Exercise objective:
Tally the lines below that hold the string "Visible", and report the tally by itself.
[Start of Attachment]
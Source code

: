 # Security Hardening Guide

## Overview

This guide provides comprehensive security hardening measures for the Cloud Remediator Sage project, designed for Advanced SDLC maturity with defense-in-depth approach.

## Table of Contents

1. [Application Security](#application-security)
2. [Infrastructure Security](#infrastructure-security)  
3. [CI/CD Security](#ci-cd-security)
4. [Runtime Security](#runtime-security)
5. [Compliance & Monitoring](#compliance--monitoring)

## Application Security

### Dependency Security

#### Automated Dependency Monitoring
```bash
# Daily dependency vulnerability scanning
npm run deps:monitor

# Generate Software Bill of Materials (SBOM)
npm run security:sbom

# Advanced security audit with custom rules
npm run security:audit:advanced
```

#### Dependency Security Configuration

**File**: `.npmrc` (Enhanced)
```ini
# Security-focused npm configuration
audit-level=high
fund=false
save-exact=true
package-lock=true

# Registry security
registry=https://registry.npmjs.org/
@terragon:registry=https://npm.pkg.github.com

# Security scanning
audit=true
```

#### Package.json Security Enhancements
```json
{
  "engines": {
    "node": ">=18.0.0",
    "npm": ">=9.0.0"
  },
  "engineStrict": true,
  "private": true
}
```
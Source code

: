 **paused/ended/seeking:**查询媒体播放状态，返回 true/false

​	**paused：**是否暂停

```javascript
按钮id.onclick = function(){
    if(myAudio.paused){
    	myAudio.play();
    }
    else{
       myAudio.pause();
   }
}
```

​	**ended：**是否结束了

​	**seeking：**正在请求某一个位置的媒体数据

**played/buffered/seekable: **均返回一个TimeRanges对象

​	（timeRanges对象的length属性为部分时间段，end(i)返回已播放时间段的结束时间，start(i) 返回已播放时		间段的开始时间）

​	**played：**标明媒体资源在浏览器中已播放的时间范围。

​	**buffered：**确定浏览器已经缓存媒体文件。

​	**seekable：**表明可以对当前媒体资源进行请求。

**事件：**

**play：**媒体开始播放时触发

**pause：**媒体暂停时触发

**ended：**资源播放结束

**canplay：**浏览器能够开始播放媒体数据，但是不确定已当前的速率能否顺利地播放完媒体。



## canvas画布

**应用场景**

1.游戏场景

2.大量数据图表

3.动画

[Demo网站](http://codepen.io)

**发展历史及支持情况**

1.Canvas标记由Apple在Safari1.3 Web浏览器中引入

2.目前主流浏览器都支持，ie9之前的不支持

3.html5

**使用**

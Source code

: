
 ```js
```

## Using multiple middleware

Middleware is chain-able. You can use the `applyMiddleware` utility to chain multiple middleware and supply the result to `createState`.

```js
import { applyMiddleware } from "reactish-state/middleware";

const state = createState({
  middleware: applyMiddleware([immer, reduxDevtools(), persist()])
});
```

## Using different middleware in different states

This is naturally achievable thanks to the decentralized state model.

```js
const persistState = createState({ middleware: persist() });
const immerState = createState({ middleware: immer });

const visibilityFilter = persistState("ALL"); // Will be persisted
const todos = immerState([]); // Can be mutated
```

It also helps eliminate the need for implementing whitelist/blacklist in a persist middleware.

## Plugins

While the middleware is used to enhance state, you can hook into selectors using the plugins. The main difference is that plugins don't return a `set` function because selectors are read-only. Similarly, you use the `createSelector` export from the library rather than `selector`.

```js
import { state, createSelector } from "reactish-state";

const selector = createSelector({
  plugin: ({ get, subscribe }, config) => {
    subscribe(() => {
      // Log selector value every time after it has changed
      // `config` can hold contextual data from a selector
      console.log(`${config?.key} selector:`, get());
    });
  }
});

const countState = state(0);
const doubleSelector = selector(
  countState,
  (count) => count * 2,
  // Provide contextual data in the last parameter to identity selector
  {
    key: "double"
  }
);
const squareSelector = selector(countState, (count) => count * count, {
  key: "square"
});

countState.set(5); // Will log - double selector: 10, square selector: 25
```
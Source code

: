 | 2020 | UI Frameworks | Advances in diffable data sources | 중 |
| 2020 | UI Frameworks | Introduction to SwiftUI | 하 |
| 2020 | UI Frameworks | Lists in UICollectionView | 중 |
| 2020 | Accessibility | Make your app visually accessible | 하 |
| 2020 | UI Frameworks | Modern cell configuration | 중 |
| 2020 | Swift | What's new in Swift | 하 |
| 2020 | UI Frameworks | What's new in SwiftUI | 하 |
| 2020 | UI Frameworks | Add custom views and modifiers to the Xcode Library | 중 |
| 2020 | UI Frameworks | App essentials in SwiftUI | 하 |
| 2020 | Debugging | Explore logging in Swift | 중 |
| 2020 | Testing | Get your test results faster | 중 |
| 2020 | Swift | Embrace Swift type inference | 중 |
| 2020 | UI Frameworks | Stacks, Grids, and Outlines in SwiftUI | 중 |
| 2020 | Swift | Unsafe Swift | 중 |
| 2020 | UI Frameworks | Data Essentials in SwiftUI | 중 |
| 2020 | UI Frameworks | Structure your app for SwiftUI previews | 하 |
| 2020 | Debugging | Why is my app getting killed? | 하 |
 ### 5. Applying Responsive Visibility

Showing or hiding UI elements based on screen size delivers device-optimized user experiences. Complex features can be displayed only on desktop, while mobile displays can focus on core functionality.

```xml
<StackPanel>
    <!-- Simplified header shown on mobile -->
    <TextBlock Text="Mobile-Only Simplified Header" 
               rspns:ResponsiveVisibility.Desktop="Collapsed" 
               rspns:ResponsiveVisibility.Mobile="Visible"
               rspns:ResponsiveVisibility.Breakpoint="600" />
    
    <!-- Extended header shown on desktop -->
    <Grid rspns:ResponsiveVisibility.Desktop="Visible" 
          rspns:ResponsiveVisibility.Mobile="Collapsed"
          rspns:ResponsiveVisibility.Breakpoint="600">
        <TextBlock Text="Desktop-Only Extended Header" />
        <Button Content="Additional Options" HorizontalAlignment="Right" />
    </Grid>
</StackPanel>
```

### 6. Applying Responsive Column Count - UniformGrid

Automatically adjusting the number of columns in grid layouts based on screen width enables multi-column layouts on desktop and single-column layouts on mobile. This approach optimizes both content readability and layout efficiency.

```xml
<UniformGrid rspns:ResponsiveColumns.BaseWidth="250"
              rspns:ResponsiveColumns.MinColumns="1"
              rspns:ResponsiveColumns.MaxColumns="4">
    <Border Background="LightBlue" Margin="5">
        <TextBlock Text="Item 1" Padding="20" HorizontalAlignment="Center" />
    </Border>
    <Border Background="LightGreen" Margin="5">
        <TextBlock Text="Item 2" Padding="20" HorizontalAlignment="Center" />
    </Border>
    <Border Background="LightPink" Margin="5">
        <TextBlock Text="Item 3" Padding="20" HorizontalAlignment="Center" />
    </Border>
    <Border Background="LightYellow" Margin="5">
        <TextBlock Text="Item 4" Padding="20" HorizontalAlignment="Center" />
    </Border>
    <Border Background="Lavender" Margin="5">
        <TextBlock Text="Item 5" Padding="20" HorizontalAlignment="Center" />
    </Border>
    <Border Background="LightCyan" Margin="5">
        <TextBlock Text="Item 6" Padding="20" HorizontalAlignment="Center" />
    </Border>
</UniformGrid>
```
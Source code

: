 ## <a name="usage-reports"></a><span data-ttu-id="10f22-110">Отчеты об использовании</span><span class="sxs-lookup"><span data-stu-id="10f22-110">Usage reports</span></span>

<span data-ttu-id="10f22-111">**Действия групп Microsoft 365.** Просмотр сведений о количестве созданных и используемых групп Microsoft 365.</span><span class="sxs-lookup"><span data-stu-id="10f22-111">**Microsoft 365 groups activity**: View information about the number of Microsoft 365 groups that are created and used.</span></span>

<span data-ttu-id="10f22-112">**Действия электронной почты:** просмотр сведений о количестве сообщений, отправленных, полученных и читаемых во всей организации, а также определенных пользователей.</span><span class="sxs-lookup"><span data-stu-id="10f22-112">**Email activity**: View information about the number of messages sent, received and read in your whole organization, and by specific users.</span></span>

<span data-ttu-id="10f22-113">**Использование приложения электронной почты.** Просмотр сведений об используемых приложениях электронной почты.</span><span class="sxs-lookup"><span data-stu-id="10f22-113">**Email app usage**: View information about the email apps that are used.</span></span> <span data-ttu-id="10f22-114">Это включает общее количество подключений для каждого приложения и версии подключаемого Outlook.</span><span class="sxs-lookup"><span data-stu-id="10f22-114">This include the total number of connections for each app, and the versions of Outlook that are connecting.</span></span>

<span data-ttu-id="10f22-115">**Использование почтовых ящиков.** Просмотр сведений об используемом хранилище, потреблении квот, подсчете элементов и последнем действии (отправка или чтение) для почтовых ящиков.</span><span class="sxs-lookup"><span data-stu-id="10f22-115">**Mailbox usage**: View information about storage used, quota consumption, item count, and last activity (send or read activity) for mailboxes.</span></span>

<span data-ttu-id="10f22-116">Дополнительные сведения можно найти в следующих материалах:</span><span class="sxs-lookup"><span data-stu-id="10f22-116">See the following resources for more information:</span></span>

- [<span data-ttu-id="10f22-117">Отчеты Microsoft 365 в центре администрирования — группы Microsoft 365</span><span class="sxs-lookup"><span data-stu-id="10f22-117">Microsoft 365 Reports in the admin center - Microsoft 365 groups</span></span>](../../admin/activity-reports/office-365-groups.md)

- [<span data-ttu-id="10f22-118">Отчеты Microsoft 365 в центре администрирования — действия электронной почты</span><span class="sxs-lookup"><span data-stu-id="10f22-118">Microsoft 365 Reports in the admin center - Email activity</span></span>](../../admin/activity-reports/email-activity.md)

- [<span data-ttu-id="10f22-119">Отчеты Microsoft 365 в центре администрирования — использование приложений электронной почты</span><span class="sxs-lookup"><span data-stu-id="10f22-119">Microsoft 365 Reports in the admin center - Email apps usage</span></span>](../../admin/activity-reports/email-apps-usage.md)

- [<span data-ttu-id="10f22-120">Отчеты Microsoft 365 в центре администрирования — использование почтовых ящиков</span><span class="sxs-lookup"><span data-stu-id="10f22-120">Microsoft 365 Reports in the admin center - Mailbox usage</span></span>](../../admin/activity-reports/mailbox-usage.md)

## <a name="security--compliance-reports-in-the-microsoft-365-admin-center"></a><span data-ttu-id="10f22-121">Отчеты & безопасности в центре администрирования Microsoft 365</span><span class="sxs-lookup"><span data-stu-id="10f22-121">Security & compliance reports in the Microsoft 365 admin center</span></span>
[End of Attachment]
Expected answer:
2